Problem requirements — Your output must match the records exactly, line for line.

Excerpted data —

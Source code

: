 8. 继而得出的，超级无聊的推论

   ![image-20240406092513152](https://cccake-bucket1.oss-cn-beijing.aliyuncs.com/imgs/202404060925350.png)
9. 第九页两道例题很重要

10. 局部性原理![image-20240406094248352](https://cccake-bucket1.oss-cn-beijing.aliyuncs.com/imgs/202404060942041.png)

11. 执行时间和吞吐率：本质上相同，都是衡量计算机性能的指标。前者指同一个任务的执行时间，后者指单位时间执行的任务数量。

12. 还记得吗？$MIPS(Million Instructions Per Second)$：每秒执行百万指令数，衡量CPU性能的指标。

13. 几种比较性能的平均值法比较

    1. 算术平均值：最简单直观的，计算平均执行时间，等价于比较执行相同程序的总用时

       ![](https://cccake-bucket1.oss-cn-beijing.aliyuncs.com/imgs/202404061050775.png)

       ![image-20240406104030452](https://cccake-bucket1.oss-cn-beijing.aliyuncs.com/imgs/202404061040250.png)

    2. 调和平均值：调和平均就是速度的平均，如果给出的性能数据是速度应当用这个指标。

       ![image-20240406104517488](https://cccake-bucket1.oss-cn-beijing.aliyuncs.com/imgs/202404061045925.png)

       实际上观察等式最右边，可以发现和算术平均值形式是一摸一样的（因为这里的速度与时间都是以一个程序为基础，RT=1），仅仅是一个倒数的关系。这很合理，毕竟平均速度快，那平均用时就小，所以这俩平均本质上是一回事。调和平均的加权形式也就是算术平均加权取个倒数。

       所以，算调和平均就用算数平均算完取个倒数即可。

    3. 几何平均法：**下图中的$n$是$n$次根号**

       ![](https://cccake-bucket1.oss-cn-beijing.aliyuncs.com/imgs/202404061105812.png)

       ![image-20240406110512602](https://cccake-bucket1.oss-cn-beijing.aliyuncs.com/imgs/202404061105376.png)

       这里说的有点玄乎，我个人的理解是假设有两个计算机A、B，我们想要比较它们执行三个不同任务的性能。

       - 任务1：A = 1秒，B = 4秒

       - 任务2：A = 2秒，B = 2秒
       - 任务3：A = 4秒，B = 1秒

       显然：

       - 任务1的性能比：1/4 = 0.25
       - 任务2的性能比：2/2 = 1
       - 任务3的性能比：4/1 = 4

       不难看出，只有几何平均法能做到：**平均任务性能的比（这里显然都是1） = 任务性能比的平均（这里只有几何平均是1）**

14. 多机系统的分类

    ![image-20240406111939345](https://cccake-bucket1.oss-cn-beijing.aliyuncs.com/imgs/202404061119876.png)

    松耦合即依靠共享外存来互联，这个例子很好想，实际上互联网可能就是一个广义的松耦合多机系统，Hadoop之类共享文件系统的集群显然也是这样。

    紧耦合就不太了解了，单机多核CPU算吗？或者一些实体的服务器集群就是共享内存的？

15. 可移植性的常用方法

Answer to this problem —
Source code

: 8. 继而得出的，超级无聊的推论

   ![image-20240406092513152](https://cccake-bucket1.oss-cn-beijing.aliyuncs.com/imgs/202404060925350.png)
9. 第九页两道例题很重要

10. 局部性原理![image-20240406094248352](https://cccake-bucket1.oss-cn-beijing.aliyuncs.com/imgs/202404060942041.png)

11. 执行时间和吞吐率：本质上相同，都是衡量计算机性能的指标。前者指同一个任务的执行时间，后者指单位时间执行的任务数量。

12. 还记得吗？$MIPS(Million Instructions Per Second)$：每秒执行百万指令数，衡量CPU性能的指标。

13. 几种比较性能的平均值法比较

    1. 算术平均值：最简单直观的，计算平均执行时间，等价于比较执行相同程序的总用时

       ![](https://cccake-bucket1.oss-cn-beijing.aliyuncs.com/imgs/202404061050775.png)

       ![image-20240406104030452](https://cccake-bucket1.oss-cn-beijing.aliyuncs.com/imgs/202404061040250.png)

    2. 调和平均值：调和平均就是速度的平均，如果给出的性能数据是速度应当用这个指标。

       ![image-20240406104517488](https://cccake-bucket1.oss-cn-beijing.aliyuncs.com/imgs/202404061045925.png)

       实际上观察等式最右边，可以发现和算术平均值形式是一摸一样的（因为这里的速度与时间都是以一个程序为基础，RT=1），仅仅是一个倒数的关系。这很合理，毕竟平均速度快，那平均用时就小，所以这俩平均本质上是一回事。调和平均的加权形式也就是算术平均加权取个倒数。

       所以，算调和平均就用算数平均算完取个倒数即可。

    3. 几何平均法：**下图中的$n$是$n$次根号**

       ![](https://cccake-bucket1.oss-cn-beijing.aliyuncs.com/imgs/202404061105812.png)

       ![image-20240406110512602](https://cccake-bucket1.oss-cn-beijing.aliyuncs.com/imgs/202404061105376.png)

       这里说的有点玄乎，我个人的理解是假设有两个计算机A、B，我们想要比较它们执行三个不同任务的性能。

       - 任务1：A = 1秒，B = 4秒

       - 任务2：A = 2秒，B = 2秒
       - 任务3：A = 4秒，B = 1秒

       显然：

       - 任务1的性能比：1/4 = 0.25
       - 任务2的性能比：2/2 = 1
       - 任务3的性能比：4/1 = 4

       不难看出，只有几何平均法能做到：**平均任务性能的比（这里显然都是1） = 任务性能比的平均（这里只有几何平均是1）**

14. 多机系统的分类

    ![image-20240406111939345](https://cccake-bucket1.oss-cn-beijing.aliyuncs.com/imgs/202404061119876.png)

    松耦合即依靠共享外存来互联，这个例子很好想，实际上互联网可能就是一个广义的松耦合多机系统，Hadoop之类共享文件系统的集群显然也是这样。

    紧耦合就不太了解了，单机多核CPU算吗？或者一些实体的服务器集群就是共享内存的？

15. 可移植性的常用方法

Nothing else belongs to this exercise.